Professors Kjellberg, O'Connor-Gomez, and O'RourkeWorking with students in the Whittier Scholars Program from 2013 to 2017, Professor of Philosophy Paul Kjellberg and Professor of Spanish Doreen O’Connor-Gómez—along with their colleague Professor of Philosophy Michael O’Rourke at the University of Michigan—spent four years exploring the possibility of teaching interdisciplinarity—an approach that involves combining two or more academic subjects—to undergraduate students who have not yet mastered a particular discipline. 

Their research paper, “Interdisciplinarity and the Undisciplined Student: Lessons from the Whittier Scholars Program,” was published this past summer in the peer-reviewed academic journal Issues in Interdisciplinary Studies

Their study focused on students who were juniors at Whittier at the time. In the class, the professors facilitated the development of what they called “interdisciplinary consciousness.” From 2013 to 2017, the group worked with a total of five cohorts. The study involved a questionnaire that was meant to draw attention to the different unconscious ways that people approach problems, which yielded their results. 

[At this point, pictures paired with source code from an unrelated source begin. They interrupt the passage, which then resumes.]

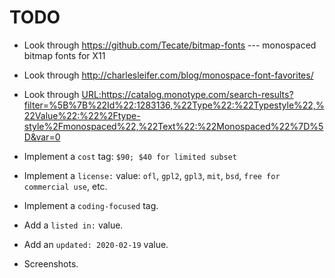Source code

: # TODO

-   Look through https://github.com/Tecate/bitmap-fonts --- monospaced bitmap fonts for X11

-   Look through http://charlesleifer.com/blog/monospace-font-favorites/

-   Look through <URL:https://catalog.monotype.com/search-results?filter=%5B%7B%22Id%22:1283136,%22Type%22:%22Typestyle%22,%22Value%22:%22%2Ftype-style%2Fmonospaced%22,%22Text%22:%22Monospaced%22%7D%5D&var=0>

-   Implement a `cost` tag: `$90; $40 for limited subset`

-   Implement a `license:` value: `ofl`, `gpl2`, `gpl3`, `mit`, `bsd`, `free for commercial use`, etc.

-   Implement a `coding-focused` tag.

-   Add a `listed in:` value.

-   Add an `updated: 2020-02-19` value.

-   Screenshots.
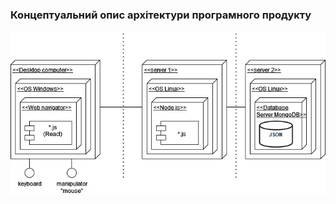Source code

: ### Концептуальний опис архітектури програмного продукту
![SoftwareArchitectConcept](SoftwareArchitectConcept.jpg)
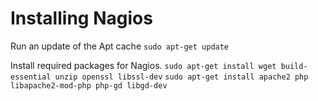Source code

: # Installing Nagios

Run an update of the Apt cache
`sudo apt-get update`

Install required packages for Nagios.
`sudo apt-get install wget build-essential unzip openssl libssl-dev`
`sudo apt-get install apache2 php libapache2-mod-php php-gd libgd-dev `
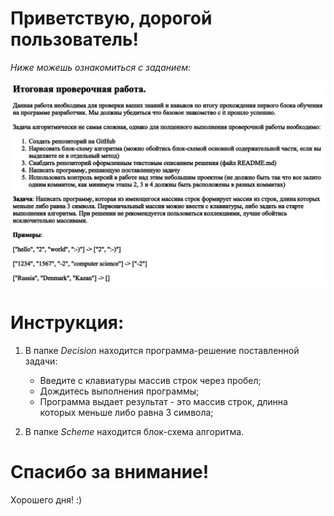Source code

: # Приветствую, дорогой пользователь!

*Ниже можешь ознакомиться с заданием:*

![](Application.PNG)

# Инструкция:

1) В папке _Decision_ находится программа-решение поставленной задачи:
    - Введите с клавиатуры массив строк через пробел;
    - Дождитесь выполнения программы;
    - Программа выдает результат - это массив строк, длинна которых меньше либо равна 3 символа;

2) В папке _Scheme_ находится блок-схема алгоритма.

# Спасибо за внимание!
 Хорошего дня! :)

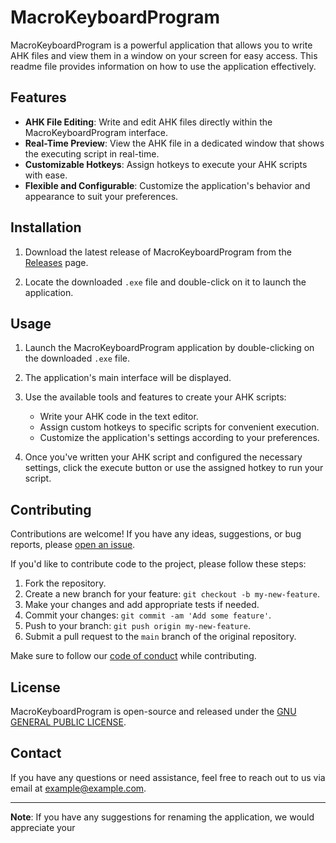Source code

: # MacroKeyboardProgram

MacroKeyboardProgram is a powerful application that allows you to write AHK files and view them in a window on your screen for easy access. This readme file provides information on how to use the application effectively.

## Features

- **AHK File Editing**: Write and edit AHK files directly within the MacroKeyboardProgram interface.
- **Real-Time Preview**: View the AHK file in a dedicated window that shows the executing script in real-time.
- **Customizable Hotkeys**: Assign hotkeys to execute your AHK scripts with ease.
- **Flexible and Configurable**: Customize the application's behavior and appearance to suit your preferences.

## Installation

1. Download the latest release of MacroKeyboardProgram from the [Releases](https://github.com/your-username/MacroKeyboardProgram/releases) page.

2. Locate the downloaded `.exe` file and double-click on it to launch the application.

## Usage

1. Launch the MacroKeyboardProgram application by double-clicking on the downloaded `.exe` file.

2. The application's main interface will be displayed.

3. Use the available tools and features to create your AHK scripts:
   - Write your AHK code in the text editor.
   - Assign custom hotkeys to specific scripts for convenient execution.
   - Customize the application's settings according to your preferences.

4. Once you've written your AHK script and configured the necessary settings, click the execute button or use the assigned hotkey to run your script.

## Contributing

Contributions are welcome! If you have any ideas, suggestions, or bug reports, please [open an issue](https://github.com/your-username/MacroKeyboardProgram/issues).

If you'd like to contribute code to the project, please follow these steps:
1. Fork the repository.
2. Create a new branch for your feature: `git checkout -b my-new-feature`.
3. Make your changes and add appropriate tests if needed.
4. Commit your changes: `git commit -am 'Add some feature'`.
5. Push to your branch: `git push origin my-new-feature`.
6. Submit a pull request to the `main` branch of the original repository.

Make sure to follow our [code of conduct](https://github.com/your-username/MacroKeyboardProgram/blob/main/CODE_OF_CONDUCT.md) while contributing.

## License

MacroKeyboardProgram is open-source and released under the [GNU GENERAL PUBLIC LICENSE](https://github.com/NekoSpirits/MacroKeyboardProgram/blob/master/LICENSE).

## Contact

If you have any questions or need assistance, feel free to reach out to us via email at example@example.com.

---

**Note**: If you have any suggestions for renaming the application, we would appreciate your
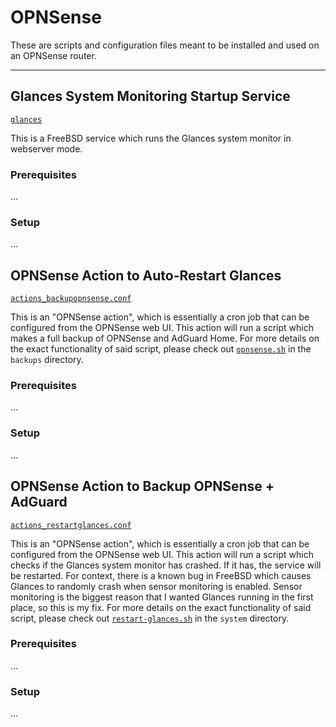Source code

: # OPNSense

These are scripts and configuration files meant to be installed and used on an OPNSense router.

---

## Glances System Monitoring Startup Service
[`glances`](glances)

This is a FreeBSD service which runs the Glances system monitor in webserver mode.

### Prerequisites
...

### Setup
...


## OPNSense Action to Auto-Restart Glances
[`actions_backupopnsense.conf`](actions_backupopnsense.conf)

This is an "OPNSense action", which is essentially a cron job that can be configured from the OPNSense web UI.
This action will run a script which makes a full backup of OPNSense and AdGuard Home.
For more details on the exact functionality of said script, please check out [`opnsense.sh`](../../../backup/opnsense.sh) in the `backups` directory.

### Prerequisites
...

### Setup
...


## OPNSense Action to Backup OPNSense + AdGuard
[`actions_restartglances.conf`](actions_restartglances.conf)

This is an "OPNSense action", which is essentially a cron job that can be configured from the OPNSense web UI.
This action will run a script which checks if the Glances system monitor has crashed. If it has, the service will be restarted.
For context, there is a known bug in FreeBSD which causes Glances to randomly crash when sensor monitoring is enabled.
Sensor monitoring is the biggest reason that I wanted Glances running in the first place, so this is my fix.
For more details on the exact functionality of said script, please check out [`restart-glances.sh`](../../../system/restart-glances.sh) in the `system` directory.

### Prerequisites
...

### Setup
...
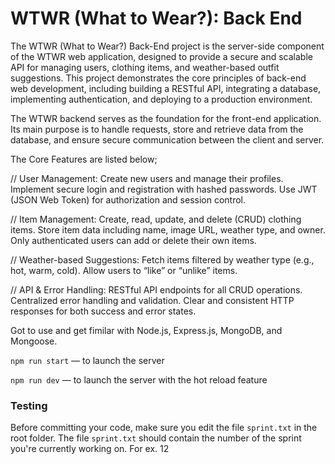 # WTWR (What to Wear?): Back End

The WTWR (What to Wear?) Back-End project is the server-side component of the WTWR web application, designed to provide a secure and scalable API for managing users, clothing items, and weather-based outfit suggestions. This project demonstrates the core principles of back-end web development, including building a RESTful API, integrating a database, implementing authentication, and deploying to a production environment.

The WTWR backend serves as the foundation for the front-end application. Its main purpose is to handle requests, store and retrieve data from the database, and ensure secure communication between the client and server.

The Core Features are listed below;

// User Management:
Create new users and manage their profiles.
Implement secure login and registration with hashed passwords.
Use JWT (JSON Web Token) for authorization and session control.

// Item Management:
Create, read, update, and delete (CRUD) clothing items.
Store item data including name, image URL, weather type, and owner.
Only authenticated users can add or delete their own items.

// Weather-based Suggestions:
Fetch items filtered by weather type (e.g., hot, warm, cold).
Allow users to “like” or “unlike” items.

// API & Error Handling:
RESTful API endpoints for all CRUD operations.
Centralized error handling and validation.
Clear and consistent HTTP responses for both success and error states.

Got to use and get fimilar with Node.js, Express.js, MongoDB, and Mongoose.

`npm run start` — to launch the server

`npm run dev` — to launch the server with the hot reload feature

### Testing

Before committing your code, make sure you edit the file `sprint.txt` in the root folder. The file `sprint.txt` should contain the number of the sprint you're currently working on. For ex. 12
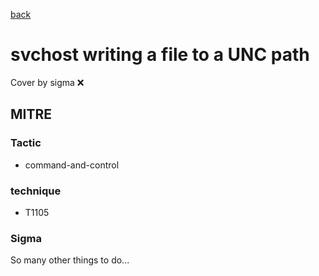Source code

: [back](../index.md)
# svchost writing a file to a UNC path
Cover by sigma :x: 

## MITRE
### Tactic
  - command-and-control

### technique
  - T1105

### Sigma

 So many other things to do...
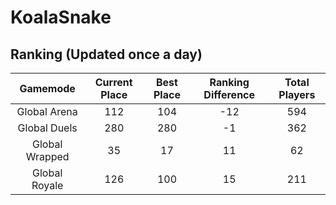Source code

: # KoalaSnake

## Ranking (Updated once a day)
| Gamemode | Current Place | Best Place | Ranking Difference | Total Players |
|:--------:|:-------------:|:----------:|:------------------:|:-------------:|
| Global Arena | 112 | 104 | -12 | 594 |
| Global Duels | 280 | 280 | -1 | 362 |
| Global Wrapped | 35 | 17 | 11 | 62 |
| Global Royale | 126 | 100 | 15 | 211 |


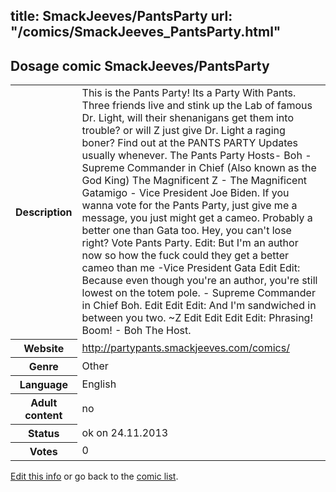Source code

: title: SmackJeeves/PantsParty
url: "/comics/SmackJeeves_PantsParty.html"
---
Dosage comic SmackJeeves/PantsParty
-----------------------------------------

<p id="msg"></p>
<script type="text/javascript">
if (window.location.search === '?edit_info_mail=sent_ok') {
  var elem = document.getElementById("msg");
  elem.innerHTML = 'Edited information sucessfully sent for review, which is usually done daily. Thanks!';
  elem.className = 'ok';
}
</script>
<table class="comicinfo">
<tr>
<th>Description</th><td>This is the Pants Party! Its a Party With Pants. Three friends live and stink up the Lab of famous Dr. Light, will their shenanigans get them into trouble? or will Z just give Dr. Light a raging boner? Find out at the PANTS PARTY Updates usually whenever. The Pants Party Hosts- Boh - Supreme Commander in Chief (Also known as the God King) The Magnificent Z - The Magnificent Gatamigo - Vice President Joe Biden. If you wanna vote for the Pants Party, just give me a message, you just might get a cameo. Probably a better one than Gata too. Hey, you can't lose right? Vote Pants Party. Edit: But I'm an author now so how the fuck could they get a better cameo than me -Vice President Gata Edit Edit: Because even though you're an author, you're still lowest on the totem pole. - Supreme Commander in Chief Boh. Edit Edit Edit: And I'm sandwiched in between you two. ~Z Edit Edit Edit Edit: Phrasing! Boom! - Boh The Host.</td>
</tr>
<tr>
<th>Website</th><td><a href="http://partypants.smackjeeves.com/comics/">http://partypants.smackjeeves.com/comics/</a></td>
</tr>
<tr>
<th>Genre</th><td>Other</td>
</tr>
<tr>
<th>Language</th><td>English</td>
</tr>
<tr>
<th>Adult content</th><td>no</td>
</tr>
<tr>
<th>Status</th><td>ok on 24.11.2013</td>
</tr>
<tr>
<th>Votes</th><td>0</td>
</tr>
</table>

[Edit this info](SmackJeeves_PantsParty_edit.html) or go back to the [comic list](../comic-index.html).
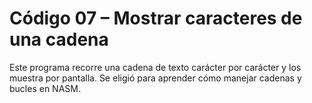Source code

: # Código 07 – Mostrar caracteres de una cadena

Este programa recorre una cadena de texto carácter por carácter y los muestra por pantalla. Se eligió para aprender cómo manejar cadenas y bucles en NASM.
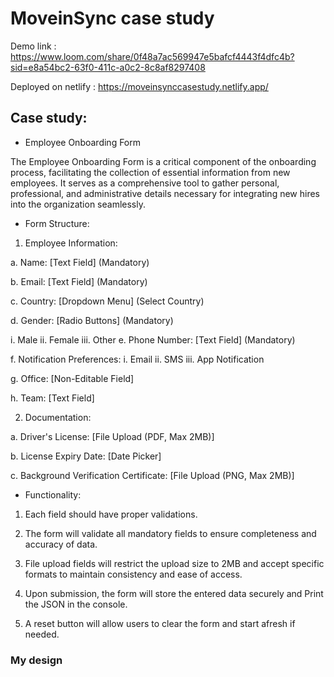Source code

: # MoveinSync case study

Demo link : https://www.loom.com/share/0f48a7ac569947e5bafcf4443f4dfc4b?sid=e8a54bc2-63f0-411c-a0c2-8c8af8297408

Deployed on netlify : https://moveinsynccasestudy.netlify.app/


## Case study:
* Employee Onboarding Form

The Employee Onboarding Form is a critical component of the onboarding process, facilitating the 
collection of essential information from new employees. It serves as a comprehensive tool to gather 
personal, professional, and administrative details necessary for integrating new hires into the 
organization seamlessly.

* Form Structure:

1. Employee Information:

a. Name: [Text Field] (Mandatory)

b. Email: [Text Field] (Mandatory)

c. Country: [Dropdown Menu] (Select Country)

d. Gender: [Radio Buttons] (Mandatory)

i. Male
ii. Female
iii. Other
e. Phone Number: [Text Field] (Mandatory)

f. Notification Preferences:
i. Email
ii. SMS
iii. App Notification

g. Office: [Non-Editable Field]

h. Team: [Text Field]

2. Documentation:

a. Driver's License: [File Upload (PDF, Max 2MB)]

b. License Expiry Date: [Date Picker]

c. Background Verification Certificate: [File Upload (PNG, Max 2MB)]

* Functionality:

1. Each field should have proper validations.

2. The form will validate all mandatory fields to ensure completeness and accuracy of data.

3. File upload fields will restrict the upload size to 2MB and accept specific formats to maintain 
consistency and ease of access.

4. Upon submission, the form will store the entered data securely and Print the JSON in the 
console.

5. A reset button will allow users to clear the form and start afresh if needed.

### My design
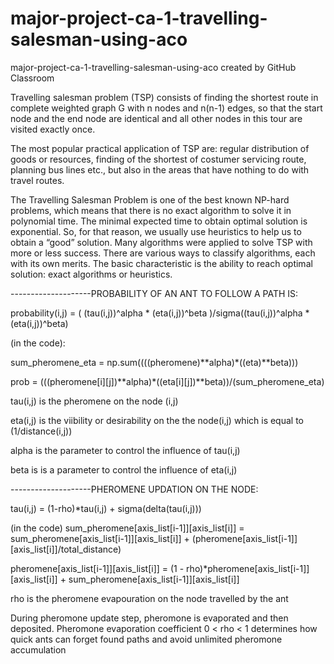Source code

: # major-project-ca-1-travelling-salesman-using-aco
major-project-ca-1-travelling-salesman-using-aco created by GitHub Classroom

Travelling salesman problem (TSP) consists of finding the shortest route in complete weighted graph G with n nodes 
and n(n-1) edges, so that the start node and the end node are identical and all other nodes in this tour are visited exactly once. 

The most popular practical application of TSP are:
regular distribution of goods or resources, finding of the shortest of costumer servicing route, planning bus lines etc., 
but also in the areas that have nothing to do with travel routes.

The Travelling Salesman Problem is one of the best known NP-hard problems, which means that there is no exact algorithm 
to solve it in polynomial time. The minimal expected time to obtain optimal solution is exponential. So, for that reason, we
usually use heuristics to help us to obtain a “good” solution. Many algorithms were applied to solve TSP with more or less success.
There are various ways to classify algorithms, each with its own merits. The basic characteristic is the ability to reach optimal 
solution: exact algorithms or heuristics.

--------------------PROBABILITY OF AN ANT TO FOLLOW A PATH IS:

probability(i,j) = ( (tau(i,j))^alpha * (eta(i,j))^beta )/sigma((tau(i,j))^alpha * (eta(i,j))^beta)

(in the code):

sum_pheromene_eta =  np.sum((((pheromene)**alpha)*((eta)**beta)))

prob = (((pheromene[i][j])**alpha)*((eta[i][j])**beta))/(sum_pheromene_eta)

tau(i,j) is the pheromene on the node (i,j)

eta(i,j) is the viibility or desirability on the the node(i,j) which is equal to (1/distance(i,j))

alpha is the parameter to control the influence of tau(i,j)

beta is is a parameter to control the influence of eta(i,j)

--------------------PHEROMENE UPDATION ON THE NODE:

tau(i,j) = (1-rho)*tau(i,j) + sigma(delta(tau(i,j)))

(in the code)
 sum_pheromene[axis_list[i-1]][axis_list[i]] = sum_pheromene[axis_list[i-1]][axis_list[i]] 
        + (pheromene[axis_list[i-1]][axis_list[i]]/total_distance)
 
 pheromene[axis_list[i-1]][axis_list[i]] = (1 - rho)*pheromene[axis_list[i-1]][axis_list[i]] 
        + sum_pheromene[axis_list[i-1]][axis_list[i]]       
        
rho is the pheromene evapouration on the node travelled by the ant

During pheromone update step, pheromone is evaporated and then deposited. Pheromone evaporation coefficient
0 < rho < 1 determines how quick ants can forget found paths and avoid unlimited pheromone accumulation
 

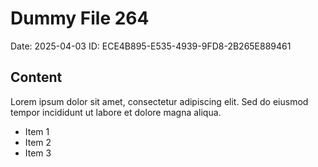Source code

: # Dummy File 264

Date: 2025-04-03
ID: ECE4B895-E535-4939-9FD8-2B265E889461

## Content

Lorem ipsum dolor sit amet, consectetur adipiscing elit.
Sed do eiusmod tempor incididunt ut labore et dolore magna aliqua.

* Item 1
* Item 2
* Item 3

“The main outcome was to provide justification for something most of us already knew, that undergraduate students are capable of thinking interdisciplinarily,” said Kjellberg. “Most of us at Whittier already knew that but other people working in interdisciplinary studies tend to think of the mixing of disciplines as something that happens after students have acquired disciplinary expertise, not while. So it was a point worth making.”